### Dataset
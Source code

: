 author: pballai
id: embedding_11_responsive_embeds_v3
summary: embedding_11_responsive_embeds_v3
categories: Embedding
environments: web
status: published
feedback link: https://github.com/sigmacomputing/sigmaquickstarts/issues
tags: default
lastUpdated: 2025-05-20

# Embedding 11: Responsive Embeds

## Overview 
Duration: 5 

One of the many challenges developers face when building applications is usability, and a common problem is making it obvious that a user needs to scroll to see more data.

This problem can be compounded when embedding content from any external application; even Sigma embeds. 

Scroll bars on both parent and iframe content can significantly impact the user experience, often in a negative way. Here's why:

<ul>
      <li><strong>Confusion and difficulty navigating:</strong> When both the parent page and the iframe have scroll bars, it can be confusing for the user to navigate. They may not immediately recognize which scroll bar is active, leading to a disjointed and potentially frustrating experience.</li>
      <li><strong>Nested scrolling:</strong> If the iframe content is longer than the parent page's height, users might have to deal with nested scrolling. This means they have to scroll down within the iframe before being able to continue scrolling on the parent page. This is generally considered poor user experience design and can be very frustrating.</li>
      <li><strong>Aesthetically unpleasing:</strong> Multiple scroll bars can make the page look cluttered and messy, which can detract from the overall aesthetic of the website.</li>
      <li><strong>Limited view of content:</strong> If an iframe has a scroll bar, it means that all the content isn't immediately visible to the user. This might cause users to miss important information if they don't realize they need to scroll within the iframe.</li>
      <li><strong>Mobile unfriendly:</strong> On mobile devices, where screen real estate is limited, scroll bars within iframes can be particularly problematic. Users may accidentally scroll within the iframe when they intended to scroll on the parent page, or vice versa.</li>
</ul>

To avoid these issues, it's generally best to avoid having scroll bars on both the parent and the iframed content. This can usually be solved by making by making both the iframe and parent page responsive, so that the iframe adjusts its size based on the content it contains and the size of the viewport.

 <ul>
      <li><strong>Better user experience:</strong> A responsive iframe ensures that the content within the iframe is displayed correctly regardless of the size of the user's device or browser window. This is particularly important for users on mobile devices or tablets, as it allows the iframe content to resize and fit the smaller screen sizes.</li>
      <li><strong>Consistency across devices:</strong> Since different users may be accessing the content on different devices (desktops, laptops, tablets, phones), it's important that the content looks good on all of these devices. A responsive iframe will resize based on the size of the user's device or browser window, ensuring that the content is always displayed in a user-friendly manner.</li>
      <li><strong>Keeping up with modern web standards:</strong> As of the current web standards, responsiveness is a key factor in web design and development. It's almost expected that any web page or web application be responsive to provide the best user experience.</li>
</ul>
* * *
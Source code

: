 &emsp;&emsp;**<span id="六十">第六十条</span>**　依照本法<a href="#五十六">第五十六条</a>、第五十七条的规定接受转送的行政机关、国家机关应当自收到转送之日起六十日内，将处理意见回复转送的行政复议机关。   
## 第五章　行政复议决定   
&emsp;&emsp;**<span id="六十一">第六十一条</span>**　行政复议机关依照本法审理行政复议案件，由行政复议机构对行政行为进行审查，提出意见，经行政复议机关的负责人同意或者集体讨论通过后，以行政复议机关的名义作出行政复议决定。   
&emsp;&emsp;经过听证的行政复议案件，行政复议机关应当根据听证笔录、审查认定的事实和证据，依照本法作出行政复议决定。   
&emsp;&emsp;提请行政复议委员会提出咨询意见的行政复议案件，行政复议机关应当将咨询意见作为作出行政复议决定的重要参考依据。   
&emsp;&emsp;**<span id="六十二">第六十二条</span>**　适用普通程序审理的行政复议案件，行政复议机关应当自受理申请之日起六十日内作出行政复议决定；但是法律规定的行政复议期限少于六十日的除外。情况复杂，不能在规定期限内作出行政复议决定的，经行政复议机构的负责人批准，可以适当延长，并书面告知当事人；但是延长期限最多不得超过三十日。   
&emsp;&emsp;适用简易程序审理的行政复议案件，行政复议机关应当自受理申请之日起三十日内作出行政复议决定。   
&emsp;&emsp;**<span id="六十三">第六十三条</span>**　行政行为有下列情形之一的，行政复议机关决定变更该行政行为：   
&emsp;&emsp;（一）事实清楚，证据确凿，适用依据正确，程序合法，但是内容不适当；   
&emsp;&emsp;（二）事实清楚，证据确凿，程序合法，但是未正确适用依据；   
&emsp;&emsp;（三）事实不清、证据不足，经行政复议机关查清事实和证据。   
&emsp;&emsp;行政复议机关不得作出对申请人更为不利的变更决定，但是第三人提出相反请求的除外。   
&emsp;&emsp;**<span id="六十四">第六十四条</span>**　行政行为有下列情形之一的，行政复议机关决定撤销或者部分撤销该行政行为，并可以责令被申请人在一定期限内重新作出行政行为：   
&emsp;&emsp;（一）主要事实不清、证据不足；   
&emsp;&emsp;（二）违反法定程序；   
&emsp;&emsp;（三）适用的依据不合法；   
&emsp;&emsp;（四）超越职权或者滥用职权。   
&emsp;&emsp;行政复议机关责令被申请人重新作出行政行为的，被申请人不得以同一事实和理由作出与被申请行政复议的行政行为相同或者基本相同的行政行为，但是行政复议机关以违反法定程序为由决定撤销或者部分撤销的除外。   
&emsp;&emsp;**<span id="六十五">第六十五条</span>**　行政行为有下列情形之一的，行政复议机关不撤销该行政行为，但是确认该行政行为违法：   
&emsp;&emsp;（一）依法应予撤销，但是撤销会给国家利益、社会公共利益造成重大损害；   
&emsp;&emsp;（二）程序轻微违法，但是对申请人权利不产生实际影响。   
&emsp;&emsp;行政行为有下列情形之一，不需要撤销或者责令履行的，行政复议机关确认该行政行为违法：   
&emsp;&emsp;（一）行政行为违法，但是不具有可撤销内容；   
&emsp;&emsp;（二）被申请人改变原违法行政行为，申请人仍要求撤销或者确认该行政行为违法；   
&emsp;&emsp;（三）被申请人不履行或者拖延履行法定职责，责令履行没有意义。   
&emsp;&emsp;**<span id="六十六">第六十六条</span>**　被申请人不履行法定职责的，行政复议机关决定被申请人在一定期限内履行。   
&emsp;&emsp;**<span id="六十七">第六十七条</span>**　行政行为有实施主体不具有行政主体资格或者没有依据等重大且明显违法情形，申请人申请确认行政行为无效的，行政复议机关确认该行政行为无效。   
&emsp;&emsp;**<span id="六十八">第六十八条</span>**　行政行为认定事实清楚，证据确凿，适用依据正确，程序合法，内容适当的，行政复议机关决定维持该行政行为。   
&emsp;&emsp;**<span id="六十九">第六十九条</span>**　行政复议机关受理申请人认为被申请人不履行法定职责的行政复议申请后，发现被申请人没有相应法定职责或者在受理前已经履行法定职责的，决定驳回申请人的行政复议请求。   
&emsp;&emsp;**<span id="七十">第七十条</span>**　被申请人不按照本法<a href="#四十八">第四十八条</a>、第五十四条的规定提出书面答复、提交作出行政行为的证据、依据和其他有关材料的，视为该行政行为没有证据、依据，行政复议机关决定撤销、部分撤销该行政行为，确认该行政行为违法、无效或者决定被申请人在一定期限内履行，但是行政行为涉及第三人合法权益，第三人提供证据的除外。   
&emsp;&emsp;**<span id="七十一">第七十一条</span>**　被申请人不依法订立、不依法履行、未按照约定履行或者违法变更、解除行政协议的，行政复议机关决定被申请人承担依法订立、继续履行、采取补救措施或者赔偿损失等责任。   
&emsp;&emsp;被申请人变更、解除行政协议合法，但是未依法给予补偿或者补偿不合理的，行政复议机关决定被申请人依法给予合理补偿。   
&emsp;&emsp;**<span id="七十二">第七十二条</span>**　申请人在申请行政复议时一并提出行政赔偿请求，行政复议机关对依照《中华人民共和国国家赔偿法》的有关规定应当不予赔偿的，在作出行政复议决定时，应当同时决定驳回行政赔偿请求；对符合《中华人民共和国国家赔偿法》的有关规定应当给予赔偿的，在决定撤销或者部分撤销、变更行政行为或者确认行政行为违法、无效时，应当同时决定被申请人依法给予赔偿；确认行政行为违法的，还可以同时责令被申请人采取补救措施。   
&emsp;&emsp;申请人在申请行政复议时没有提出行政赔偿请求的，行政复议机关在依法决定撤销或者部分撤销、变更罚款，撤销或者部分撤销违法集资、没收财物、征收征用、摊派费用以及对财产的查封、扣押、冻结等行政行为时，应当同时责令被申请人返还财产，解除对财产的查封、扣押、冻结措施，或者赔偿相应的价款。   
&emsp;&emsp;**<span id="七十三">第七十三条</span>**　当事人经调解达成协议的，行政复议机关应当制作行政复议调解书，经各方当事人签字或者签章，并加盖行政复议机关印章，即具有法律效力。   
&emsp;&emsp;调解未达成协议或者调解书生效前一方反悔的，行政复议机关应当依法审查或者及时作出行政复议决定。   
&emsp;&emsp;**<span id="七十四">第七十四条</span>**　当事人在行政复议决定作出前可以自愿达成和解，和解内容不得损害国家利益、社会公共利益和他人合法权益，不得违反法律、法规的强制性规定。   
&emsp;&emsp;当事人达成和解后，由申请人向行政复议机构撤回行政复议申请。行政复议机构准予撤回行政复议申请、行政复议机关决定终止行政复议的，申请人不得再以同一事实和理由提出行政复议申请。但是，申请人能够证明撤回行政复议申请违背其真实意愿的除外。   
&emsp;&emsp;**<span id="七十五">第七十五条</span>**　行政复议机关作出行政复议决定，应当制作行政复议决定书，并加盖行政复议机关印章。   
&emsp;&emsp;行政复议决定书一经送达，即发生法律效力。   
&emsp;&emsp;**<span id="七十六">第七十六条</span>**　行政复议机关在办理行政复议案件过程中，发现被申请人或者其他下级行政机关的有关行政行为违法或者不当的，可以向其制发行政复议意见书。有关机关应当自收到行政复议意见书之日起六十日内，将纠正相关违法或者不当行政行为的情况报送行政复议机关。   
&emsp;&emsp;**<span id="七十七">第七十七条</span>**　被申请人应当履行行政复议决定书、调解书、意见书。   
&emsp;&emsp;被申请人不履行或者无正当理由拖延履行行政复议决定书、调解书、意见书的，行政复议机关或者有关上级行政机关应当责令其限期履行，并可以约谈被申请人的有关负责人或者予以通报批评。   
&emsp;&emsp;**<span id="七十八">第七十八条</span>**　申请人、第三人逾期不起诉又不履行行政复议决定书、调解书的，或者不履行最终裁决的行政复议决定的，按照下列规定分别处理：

### Exercise prompt
Only the lines that contain the string "issues" should be copied from the entries above.

### Response to the exercise
feedback link: https://github.com/sigmacomputing/sigmaquickstarts/issues
To avoid these issues, it's generally best to avoid having scroll bars on both the parent and the iframed content. This can usually be solved by making by making both the iframe and parent page responsive, so that the iframe adjusts its size based on the content it contains and the size of the viewport.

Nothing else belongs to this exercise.